Boys' second book of inventions
CHAPTER III
THE EARTHQUAKE MEASURER
_Professor John Milne's Seismograph_
Of all strange inventions, the earthquake recorder is certainly one of the most remarkable and interesting. A terrible earthquake shakes down cities in Japan, and sixteen minutes later the professor of earthquakes, in his quiet little observatory in England, measures its extent--almost, indeed, takes a picture of it. Actual waves, not unlike the waves of the sea blown up by a hurricane, have travelled through or around half the earth in this brief time; vast mountain ranges, cities, plains, and oceans have been heaved to their crests and then allowed to sink back again into their former positions. And some of these earthquake waves which sweep over the solid earth are three feet high, so that the whole of New York, perhaps, rises bodily to that height and then slides over the crest like a skiff on an ocean swell.
At first glance this seems almost too strange and wonderful to believe, and yet this is only the beginning of the wonders which the earthquake camera--or the seismograph (earthquake writer, as the scientists call it)--has been disclosing.
The earthquake professor who has worked such scientific magic is John Milne. He lives in a quaint old house in the little Isle of Wight, not far from Osborne Castle, where Queen Victoria made her home part of the year. Not long ago he was a resident of Japan and professor of seismology (the science of earthquakes) at the University of Tokio, where he made his first discoveries about earthquakes, and invented marvellously delicate machines for measuring and photographing them thousands of miles away. Professor Milne is an Englishman by birth, but, like many another of his countrymen, he has visited some of the strangest nooks and corners of the earth. He has looked for coal in Newfoundland; he has crossed the rugged hills of Iceland; he has been up and down the length of the United States; he has hunted wild pigs in Borneo; and he has been in India and China and a hundred other out-of-the-way places, to say nothing of measuring earthquakes in Japan. Professor Milne laid the foundation of his unusual career in a thorough education at King's College, London, and at the School of Mines. By fortunate chance, soon after his graduation, he met Cyrus Field, the famous American, to whom the world owes the beginnings of its present ocean cable system. He was then just twenty-one, young and raw, but plucky.

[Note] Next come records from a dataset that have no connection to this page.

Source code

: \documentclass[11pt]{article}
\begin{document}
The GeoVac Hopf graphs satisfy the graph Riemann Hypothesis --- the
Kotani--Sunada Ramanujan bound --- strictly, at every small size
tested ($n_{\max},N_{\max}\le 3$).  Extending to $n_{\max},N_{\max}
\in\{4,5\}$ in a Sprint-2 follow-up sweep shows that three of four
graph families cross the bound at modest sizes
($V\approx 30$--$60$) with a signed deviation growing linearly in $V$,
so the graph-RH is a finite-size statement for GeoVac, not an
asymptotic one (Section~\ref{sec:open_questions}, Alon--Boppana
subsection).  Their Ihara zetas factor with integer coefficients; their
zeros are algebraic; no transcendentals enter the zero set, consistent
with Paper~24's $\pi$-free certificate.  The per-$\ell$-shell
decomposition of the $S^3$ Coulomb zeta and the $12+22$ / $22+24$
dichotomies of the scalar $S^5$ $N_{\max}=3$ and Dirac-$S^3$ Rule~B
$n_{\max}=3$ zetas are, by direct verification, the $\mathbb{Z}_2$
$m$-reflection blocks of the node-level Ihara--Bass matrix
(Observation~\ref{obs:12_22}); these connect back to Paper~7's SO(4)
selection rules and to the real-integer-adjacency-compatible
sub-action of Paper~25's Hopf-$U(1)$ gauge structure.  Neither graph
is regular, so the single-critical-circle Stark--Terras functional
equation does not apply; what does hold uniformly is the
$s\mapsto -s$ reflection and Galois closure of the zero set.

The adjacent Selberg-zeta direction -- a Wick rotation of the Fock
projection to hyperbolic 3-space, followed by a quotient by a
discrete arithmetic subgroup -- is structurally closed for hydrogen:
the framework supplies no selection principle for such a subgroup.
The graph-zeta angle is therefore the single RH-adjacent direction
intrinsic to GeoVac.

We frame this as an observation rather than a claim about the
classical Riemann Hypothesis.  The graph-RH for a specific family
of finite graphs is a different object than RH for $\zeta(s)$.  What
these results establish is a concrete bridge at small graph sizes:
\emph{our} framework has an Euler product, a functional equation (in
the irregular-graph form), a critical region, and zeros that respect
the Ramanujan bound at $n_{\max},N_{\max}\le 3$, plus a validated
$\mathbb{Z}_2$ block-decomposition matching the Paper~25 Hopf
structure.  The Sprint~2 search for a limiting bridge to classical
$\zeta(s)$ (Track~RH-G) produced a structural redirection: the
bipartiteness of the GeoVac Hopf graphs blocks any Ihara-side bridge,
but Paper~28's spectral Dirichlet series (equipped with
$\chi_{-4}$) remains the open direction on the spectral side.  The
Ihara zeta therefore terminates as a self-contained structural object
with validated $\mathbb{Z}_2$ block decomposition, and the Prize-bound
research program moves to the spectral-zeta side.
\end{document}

He thought he was prepared for anything the world might bring him; but when Field asked him one Friday if he could sail for Newfoundland the next Tuesday, he was so taken with astonishment that he hesitated, whereupon Field leaned forward and looked at him in a way that Milne has never forgotten.
"My young friend, I suppose you have read that the world was made in six days. Now, do you mean to tell me that, if this whole world was made in six days, you can't get together the few things you need in four?"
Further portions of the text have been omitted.